This brings you to the main Job Watcher display.

http://www.mcpressonline.com/articles/images/2002/Watch%20Your%20System%20with%20the%20New%20Job%20Watcher%20MonitorV4--08020603.png

To start the monitors via the GUI, right-click on Job Watcher. Then select Work with Monitors.

http://www.mcpressonline.com/articles/images/2002/Watch%20Your%20System%20with%20the%20New%20Job%20Watcher%20MonitorV4--08020604.png


A new window is created where all previous Job Watcher monitors, active or not, will be listed. If no Job Watcher monitors are available on your system, the new window will be empty. In this example, one Job Watcher monitor, JOBWMON, is already active.

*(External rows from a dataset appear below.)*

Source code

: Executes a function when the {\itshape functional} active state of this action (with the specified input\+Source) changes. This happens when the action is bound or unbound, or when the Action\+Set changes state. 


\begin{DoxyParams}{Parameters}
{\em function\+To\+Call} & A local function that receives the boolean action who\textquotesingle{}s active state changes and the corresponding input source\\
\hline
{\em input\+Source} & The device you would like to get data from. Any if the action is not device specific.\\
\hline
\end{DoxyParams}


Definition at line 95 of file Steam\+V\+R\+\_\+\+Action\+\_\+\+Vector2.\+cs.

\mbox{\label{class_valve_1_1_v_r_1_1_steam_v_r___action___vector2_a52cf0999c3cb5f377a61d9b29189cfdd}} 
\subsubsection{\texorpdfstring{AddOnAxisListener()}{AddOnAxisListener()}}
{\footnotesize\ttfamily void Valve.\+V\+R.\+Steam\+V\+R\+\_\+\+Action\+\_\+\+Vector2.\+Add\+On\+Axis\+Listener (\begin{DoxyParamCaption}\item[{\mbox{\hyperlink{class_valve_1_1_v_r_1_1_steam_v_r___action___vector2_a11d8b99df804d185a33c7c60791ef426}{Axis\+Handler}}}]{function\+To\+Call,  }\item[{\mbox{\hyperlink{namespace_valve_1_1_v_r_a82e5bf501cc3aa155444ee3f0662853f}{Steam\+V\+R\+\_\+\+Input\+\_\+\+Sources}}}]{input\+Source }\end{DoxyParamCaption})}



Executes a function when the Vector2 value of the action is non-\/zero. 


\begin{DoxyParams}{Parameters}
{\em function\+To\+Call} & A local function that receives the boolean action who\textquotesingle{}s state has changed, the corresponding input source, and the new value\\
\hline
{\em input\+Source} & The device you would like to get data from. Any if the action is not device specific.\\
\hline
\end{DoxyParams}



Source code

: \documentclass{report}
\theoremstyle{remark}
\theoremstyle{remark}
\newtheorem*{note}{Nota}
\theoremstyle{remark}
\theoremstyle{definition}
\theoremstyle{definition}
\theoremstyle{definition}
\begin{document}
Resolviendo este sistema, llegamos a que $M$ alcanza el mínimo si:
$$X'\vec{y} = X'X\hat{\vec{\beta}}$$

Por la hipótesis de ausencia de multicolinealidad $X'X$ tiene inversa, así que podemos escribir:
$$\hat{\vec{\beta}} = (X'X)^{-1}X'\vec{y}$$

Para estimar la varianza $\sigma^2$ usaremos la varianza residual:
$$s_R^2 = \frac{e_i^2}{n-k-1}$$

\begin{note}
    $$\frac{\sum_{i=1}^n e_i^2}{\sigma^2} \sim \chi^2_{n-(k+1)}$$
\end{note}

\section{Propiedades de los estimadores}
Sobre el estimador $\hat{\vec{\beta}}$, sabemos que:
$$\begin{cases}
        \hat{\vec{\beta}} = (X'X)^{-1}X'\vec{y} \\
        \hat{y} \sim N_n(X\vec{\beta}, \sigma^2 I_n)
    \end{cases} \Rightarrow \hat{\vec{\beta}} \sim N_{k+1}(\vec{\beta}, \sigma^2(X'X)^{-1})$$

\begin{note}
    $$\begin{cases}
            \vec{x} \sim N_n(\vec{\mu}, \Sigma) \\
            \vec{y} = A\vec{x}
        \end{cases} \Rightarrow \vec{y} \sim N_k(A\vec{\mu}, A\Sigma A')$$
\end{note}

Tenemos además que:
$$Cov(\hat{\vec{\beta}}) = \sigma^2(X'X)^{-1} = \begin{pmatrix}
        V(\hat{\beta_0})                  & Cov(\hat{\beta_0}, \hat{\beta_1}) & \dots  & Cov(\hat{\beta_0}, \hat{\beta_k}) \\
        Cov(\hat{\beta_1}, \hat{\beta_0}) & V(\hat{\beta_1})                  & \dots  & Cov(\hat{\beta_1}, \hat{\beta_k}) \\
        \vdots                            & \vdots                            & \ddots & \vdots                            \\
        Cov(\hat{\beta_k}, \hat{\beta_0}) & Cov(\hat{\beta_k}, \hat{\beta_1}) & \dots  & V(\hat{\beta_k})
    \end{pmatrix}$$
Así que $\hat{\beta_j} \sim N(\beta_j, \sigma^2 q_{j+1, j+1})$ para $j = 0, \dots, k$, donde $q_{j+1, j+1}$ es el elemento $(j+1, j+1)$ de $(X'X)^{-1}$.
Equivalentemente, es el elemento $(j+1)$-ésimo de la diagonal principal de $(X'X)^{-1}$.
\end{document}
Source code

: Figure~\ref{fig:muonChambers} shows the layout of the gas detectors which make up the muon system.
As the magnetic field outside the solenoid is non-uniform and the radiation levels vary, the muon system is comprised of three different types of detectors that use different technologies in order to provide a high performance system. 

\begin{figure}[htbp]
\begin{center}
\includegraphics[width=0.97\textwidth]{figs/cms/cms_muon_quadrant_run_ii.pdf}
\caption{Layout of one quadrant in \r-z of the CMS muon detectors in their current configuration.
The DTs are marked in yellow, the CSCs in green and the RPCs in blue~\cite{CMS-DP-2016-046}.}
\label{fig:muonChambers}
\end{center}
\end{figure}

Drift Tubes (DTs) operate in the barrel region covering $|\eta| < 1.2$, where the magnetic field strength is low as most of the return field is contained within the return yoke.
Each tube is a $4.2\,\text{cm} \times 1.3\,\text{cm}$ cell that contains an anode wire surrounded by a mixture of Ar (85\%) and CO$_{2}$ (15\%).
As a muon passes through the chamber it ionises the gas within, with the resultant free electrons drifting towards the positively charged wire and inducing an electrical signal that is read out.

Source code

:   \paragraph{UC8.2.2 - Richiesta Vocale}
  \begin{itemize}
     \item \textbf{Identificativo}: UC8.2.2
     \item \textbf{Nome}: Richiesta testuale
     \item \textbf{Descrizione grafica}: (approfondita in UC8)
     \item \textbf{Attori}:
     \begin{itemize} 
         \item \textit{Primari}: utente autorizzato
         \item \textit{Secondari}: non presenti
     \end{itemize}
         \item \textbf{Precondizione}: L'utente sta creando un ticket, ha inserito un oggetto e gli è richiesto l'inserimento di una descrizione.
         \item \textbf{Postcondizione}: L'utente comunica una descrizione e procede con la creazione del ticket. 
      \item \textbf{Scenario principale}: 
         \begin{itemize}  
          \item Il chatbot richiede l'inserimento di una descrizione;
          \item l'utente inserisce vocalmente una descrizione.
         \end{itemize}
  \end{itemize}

http://www.mcpressonline.com/articles/images/2002/Watch%20Your%20System%20with%20the%20New%20Job%20Watcher%20MonitorV4--08020605.png

Right-click anywhere in the new window and click on Start New Monitor. In this example, our system already has an active monitor. By right-clicking on the active monitor, you will get different options than if you right-click anywhere else in the new window. With an existing monitor, you can view the current collections, hold a monitor, end it immediately, end it after the current collection, or delete a monitor.

http://www.mcpressonline.com/articles/images/2002/Watch%20Your%20System%20with%20the%20New%20Job%20Watcher%20MonitorV4--08020606.png

Before starting a new monitor, you need to fill out a few details specific to your monitor. Give your monitor a name and decide which library you want the collected data to be stored in. In the example that follows, we will call our monitor JWMON, and we will store the collected data in library JWMONLIB.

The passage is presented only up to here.